05.07.2017

Urteil des Bundesfinanzhofs: steuerlicher Freibetrag für Pflegende Angehörige

Kinder, die Vater oder Mutter im Alter unentgeltlich und persönlich pflegen, können sich künftig über Erleichterungen bei der Erbschaftssteuer freuen. Am 05.07.2017 veröffentlichte der BFH sein Urteil, dass Kinder nach deren Tod nun erstmals einen Pflegefreibetrag bei der Erbschaftssteuer in Anspruch nehmen können. Dass diese laut Gesetz zum Unterhalt ihrer Eltern verpflichtet seien, ändere daran nichts. Grundsätzlich wurde vom Bundesgerichtshof bereits in zahlreichen Fällen festgelegt, dass Kinder zahlen müssen, wenn die Leistungen der gesetzlichen Pflegekasse nicht ausreichend sind (Az: XII 607/12 oder XII ZR 148/09).

Im vorliegenden Streitfall hatte die Klägerin ihre Mutter auf eigene Kosten etwa zehn Jahre lang bis zu deren Tod gepflegt. Zum Nachlass der Mutter gehörte unter anderem ein Bankguthaben in Höhe von rund 786.000 €. Bei der Erbschaftssteuer berief sich die Frau gem. §13 Abs. 1 Nr. 9 Erbschaftssteuergesetz auf einen Freibetrag in Höhe von 20.000 Euro. Hier heißt es: "Steuerfrei bleiben ein steuerpflichtiger Erwerb bis zu 20.000 Euro, der Personen anfällt, die dem Erblasser unentgeltlich oder gegen unzureichendes Entgelt Pflege oder Unterhalt gewährt haben, soweit das Zugewendete als angemessenes Entgelt anzusehen ist;"

Der BFH entschied zudem, dass der Begriff "Pflege" grundsätzlich weit auszulegen ist.
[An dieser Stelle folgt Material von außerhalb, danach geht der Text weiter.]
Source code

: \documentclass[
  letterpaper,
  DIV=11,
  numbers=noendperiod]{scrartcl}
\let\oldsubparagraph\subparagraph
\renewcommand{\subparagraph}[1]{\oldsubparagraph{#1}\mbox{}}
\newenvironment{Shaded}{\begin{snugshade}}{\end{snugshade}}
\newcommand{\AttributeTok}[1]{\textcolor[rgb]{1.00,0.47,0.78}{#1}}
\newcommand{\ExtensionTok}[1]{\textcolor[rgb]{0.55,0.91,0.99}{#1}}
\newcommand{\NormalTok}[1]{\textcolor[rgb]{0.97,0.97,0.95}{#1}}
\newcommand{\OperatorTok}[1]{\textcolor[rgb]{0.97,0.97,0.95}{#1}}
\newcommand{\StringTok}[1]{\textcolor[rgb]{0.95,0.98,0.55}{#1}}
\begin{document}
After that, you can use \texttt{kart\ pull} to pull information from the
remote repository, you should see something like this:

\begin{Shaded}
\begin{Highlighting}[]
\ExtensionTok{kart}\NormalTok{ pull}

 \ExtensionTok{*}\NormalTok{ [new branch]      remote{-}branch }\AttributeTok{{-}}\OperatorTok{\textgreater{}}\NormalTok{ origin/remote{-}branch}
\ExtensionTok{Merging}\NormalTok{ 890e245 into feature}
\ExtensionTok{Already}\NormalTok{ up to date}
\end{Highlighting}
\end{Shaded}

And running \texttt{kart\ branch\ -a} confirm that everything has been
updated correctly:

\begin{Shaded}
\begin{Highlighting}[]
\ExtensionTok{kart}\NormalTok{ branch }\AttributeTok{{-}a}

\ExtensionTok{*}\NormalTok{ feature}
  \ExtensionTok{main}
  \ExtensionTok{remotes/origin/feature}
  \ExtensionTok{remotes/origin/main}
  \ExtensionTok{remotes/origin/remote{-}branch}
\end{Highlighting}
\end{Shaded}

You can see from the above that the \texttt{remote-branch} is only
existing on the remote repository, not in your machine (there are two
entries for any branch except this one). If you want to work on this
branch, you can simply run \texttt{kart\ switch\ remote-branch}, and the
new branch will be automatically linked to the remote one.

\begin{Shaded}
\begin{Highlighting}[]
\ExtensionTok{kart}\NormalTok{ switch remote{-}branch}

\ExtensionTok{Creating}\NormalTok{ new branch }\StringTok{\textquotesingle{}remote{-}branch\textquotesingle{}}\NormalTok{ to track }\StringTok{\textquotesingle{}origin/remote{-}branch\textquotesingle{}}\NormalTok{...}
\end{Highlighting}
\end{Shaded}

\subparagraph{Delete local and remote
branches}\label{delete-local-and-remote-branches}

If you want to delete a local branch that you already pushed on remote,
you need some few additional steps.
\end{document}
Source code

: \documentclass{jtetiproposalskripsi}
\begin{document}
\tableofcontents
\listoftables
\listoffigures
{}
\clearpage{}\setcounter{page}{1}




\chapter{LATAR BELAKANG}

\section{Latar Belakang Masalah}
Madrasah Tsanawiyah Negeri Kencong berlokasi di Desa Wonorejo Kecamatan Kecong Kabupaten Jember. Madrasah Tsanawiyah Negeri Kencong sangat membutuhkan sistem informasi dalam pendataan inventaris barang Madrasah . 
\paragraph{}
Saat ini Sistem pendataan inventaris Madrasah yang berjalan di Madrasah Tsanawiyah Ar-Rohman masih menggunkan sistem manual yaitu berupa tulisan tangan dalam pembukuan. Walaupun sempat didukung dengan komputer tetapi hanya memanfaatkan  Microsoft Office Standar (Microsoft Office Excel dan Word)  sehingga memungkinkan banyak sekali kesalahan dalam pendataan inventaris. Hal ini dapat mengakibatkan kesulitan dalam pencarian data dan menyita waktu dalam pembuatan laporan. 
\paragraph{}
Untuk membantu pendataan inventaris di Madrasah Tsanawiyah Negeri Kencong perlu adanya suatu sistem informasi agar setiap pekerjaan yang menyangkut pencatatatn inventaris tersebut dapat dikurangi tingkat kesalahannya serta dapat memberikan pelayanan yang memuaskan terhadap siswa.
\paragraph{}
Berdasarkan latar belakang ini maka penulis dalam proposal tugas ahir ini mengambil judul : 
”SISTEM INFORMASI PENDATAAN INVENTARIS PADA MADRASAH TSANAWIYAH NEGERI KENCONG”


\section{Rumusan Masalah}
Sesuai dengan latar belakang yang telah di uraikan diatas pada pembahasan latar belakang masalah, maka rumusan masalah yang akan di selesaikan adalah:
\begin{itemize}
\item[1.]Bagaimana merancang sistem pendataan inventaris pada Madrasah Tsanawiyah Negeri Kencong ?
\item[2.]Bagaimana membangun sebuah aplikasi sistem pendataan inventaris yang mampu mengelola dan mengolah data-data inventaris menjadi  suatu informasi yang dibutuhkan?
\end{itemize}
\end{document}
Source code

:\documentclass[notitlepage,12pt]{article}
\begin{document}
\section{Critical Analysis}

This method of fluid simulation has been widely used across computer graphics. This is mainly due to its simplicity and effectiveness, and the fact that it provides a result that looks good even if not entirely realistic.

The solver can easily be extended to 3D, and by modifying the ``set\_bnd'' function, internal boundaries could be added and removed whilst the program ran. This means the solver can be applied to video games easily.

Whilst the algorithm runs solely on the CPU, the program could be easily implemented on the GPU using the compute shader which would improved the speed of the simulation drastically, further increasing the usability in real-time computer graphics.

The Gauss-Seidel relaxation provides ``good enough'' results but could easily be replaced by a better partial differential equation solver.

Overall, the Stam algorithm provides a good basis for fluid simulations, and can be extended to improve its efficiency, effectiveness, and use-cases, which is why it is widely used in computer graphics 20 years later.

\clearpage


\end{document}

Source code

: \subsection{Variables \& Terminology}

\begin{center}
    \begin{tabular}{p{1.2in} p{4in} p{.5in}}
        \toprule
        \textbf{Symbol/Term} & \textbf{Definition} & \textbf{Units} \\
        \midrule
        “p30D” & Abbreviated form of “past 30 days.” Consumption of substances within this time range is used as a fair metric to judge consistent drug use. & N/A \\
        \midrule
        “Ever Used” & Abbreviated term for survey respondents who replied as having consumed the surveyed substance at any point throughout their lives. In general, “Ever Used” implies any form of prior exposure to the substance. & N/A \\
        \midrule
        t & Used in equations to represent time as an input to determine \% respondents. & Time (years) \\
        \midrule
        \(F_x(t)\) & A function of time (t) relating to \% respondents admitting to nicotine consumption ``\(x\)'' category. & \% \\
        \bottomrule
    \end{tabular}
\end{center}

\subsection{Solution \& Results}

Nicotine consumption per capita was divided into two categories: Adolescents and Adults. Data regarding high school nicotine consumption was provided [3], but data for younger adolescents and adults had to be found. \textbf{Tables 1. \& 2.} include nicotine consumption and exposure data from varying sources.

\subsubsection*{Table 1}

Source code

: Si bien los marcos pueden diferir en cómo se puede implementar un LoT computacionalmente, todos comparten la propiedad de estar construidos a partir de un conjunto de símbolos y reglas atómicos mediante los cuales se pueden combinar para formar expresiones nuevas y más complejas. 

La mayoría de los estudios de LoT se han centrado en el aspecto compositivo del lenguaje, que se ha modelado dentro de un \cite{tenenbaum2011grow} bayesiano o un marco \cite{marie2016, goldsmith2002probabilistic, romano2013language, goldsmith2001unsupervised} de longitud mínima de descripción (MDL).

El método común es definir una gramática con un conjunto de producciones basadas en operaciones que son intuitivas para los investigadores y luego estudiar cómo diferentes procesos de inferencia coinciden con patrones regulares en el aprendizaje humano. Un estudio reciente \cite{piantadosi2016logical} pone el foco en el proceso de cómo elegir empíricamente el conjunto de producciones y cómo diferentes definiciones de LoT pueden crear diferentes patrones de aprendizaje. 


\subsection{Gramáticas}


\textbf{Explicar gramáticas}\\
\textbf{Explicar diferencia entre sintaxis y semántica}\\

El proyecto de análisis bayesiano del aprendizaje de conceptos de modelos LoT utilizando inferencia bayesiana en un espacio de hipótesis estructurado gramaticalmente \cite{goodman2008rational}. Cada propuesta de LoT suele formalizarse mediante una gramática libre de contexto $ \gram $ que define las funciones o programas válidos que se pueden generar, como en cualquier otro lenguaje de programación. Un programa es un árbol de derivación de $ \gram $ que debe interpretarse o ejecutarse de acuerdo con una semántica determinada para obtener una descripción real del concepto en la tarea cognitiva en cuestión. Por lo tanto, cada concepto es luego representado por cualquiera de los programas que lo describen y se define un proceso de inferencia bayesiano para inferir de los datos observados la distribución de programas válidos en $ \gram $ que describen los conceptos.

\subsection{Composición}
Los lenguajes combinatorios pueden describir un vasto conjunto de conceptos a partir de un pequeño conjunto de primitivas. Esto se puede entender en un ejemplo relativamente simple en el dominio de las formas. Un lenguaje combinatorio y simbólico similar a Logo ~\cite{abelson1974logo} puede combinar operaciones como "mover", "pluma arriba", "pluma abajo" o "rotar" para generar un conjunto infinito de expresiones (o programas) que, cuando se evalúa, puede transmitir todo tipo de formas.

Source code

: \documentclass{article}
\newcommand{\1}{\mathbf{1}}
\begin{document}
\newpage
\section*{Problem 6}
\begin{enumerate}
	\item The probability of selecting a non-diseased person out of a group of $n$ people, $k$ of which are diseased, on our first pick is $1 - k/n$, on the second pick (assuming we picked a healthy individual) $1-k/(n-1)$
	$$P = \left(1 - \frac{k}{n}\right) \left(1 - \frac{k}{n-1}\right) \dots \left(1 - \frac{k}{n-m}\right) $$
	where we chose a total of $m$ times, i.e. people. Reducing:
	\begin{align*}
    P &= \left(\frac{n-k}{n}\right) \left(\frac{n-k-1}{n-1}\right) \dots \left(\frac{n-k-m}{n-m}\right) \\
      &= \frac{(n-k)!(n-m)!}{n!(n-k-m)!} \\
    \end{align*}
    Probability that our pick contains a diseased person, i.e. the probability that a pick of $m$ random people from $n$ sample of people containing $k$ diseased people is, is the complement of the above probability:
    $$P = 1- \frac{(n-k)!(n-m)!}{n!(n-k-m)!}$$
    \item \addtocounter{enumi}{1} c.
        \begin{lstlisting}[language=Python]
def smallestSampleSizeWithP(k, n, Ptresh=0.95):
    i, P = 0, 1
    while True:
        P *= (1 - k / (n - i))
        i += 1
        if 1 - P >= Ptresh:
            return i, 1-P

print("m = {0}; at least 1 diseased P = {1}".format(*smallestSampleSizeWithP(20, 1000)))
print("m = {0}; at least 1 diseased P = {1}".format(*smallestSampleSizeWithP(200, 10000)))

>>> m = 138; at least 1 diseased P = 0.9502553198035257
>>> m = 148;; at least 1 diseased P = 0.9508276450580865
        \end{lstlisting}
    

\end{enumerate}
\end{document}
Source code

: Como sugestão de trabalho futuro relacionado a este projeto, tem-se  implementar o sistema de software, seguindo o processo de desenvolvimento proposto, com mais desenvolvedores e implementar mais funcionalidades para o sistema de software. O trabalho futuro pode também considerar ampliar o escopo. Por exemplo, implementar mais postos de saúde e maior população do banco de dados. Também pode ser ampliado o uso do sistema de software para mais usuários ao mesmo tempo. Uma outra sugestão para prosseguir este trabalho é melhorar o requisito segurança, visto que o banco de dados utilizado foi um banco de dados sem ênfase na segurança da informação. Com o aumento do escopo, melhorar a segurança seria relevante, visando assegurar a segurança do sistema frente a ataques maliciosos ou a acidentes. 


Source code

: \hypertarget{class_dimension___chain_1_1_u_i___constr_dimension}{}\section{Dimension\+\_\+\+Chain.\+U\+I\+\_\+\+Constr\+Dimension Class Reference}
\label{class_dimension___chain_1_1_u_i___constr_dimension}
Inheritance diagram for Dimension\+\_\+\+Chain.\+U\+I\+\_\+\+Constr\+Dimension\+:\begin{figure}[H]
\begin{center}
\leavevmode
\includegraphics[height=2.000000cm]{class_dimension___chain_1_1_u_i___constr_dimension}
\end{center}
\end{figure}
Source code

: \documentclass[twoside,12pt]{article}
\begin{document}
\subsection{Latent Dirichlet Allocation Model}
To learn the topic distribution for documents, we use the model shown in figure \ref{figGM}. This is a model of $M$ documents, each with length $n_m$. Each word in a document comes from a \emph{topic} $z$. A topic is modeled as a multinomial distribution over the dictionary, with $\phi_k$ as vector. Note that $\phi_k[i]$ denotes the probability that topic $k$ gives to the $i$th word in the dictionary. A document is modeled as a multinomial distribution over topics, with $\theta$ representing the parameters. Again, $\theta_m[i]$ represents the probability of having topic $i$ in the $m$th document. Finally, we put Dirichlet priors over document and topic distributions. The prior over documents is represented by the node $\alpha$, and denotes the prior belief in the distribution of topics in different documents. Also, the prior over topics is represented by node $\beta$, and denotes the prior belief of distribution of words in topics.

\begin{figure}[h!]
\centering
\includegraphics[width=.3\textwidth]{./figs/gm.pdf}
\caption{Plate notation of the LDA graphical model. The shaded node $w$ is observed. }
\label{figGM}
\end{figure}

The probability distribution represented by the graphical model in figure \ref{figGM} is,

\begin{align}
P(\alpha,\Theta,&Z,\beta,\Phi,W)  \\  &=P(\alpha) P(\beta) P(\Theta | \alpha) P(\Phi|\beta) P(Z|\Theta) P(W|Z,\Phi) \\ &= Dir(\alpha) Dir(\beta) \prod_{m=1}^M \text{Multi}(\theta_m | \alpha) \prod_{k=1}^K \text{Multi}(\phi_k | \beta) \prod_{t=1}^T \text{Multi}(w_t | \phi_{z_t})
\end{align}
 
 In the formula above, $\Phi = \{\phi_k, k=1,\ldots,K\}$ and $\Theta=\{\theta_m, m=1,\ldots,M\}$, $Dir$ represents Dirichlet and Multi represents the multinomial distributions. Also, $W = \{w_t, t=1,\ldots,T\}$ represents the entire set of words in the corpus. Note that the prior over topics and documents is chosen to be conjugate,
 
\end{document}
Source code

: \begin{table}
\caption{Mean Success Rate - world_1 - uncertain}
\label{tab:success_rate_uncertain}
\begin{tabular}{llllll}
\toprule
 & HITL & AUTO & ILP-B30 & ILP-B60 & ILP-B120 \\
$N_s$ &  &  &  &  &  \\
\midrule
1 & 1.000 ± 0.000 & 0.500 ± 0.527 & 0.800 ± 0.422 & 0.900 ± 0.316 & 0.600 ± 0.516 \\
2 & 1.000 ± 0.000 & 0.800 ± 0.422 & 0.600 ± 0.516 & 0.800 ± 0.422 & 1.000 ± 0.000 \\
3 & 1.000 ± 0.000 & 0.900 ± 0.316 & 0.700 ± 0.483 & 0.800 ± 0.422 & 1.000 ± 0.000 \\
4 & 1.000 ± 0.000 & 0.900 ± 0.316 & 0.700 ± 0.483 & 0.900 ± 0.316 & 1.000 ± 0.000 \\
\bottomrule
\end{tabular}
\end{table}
Er umfasse "die regelmäßige und dauerhafte Fürsorge für das körperliche, geistige oder seelische Wohlbefinden einer hilfsbedürftigen Person“. Es sei daher nicht nötig, dass der Vererbende im Sinne des Gesetzes pflegebedürftig war oder ihm eine Pflegestufe zugeordnet war.


Urteil mit großer praktischer Bedeutung

Kinder haben laut Gericht auch deshalb Anspruch auf den Pflegefreibetrag, weil der Gesetzgeber „ein freiwilliges Opfer der pflegenden Person“ honorieren und die steuerliche Berücksichtigung von Pflegeleistungen verbessern wolle. Die erbrachte Pflegeleistung ergibt sich nicht zwangsläufig aus besagter Unterhaltspflicht. Hieraus ergebe sich nämlich nur der „Barunterhalt zur Deckung des Lebensbedarfs“, stellten die Richter fest. Die Höhe des Freibetrags bestimmt sich dem Urteil zufolge nach den Umständen des Einzelfalls. So muss die Hilfsbedürftigkeit des Erblasser, sowie Art, Dauer, Umfang und Wert der tatsächlich erbrachten Pflegeleistung schlüssig dargelegt werden. Die sog. Feststellungslast liegt somit bei demjenigen, der den Freibetrag beanspruchen möchte.

Das Urteil ist den Münchner Richtern zufolge beim Erben von großer praktischer Bedeutung: Erben können den Pflege-freibetrag demnach auch dann in Anspruch nehmen, wenn der Vererbende zwar pflegebedürftig, aber wegen seines eigenen Vermögens nicht unterhaltsberechtigt war.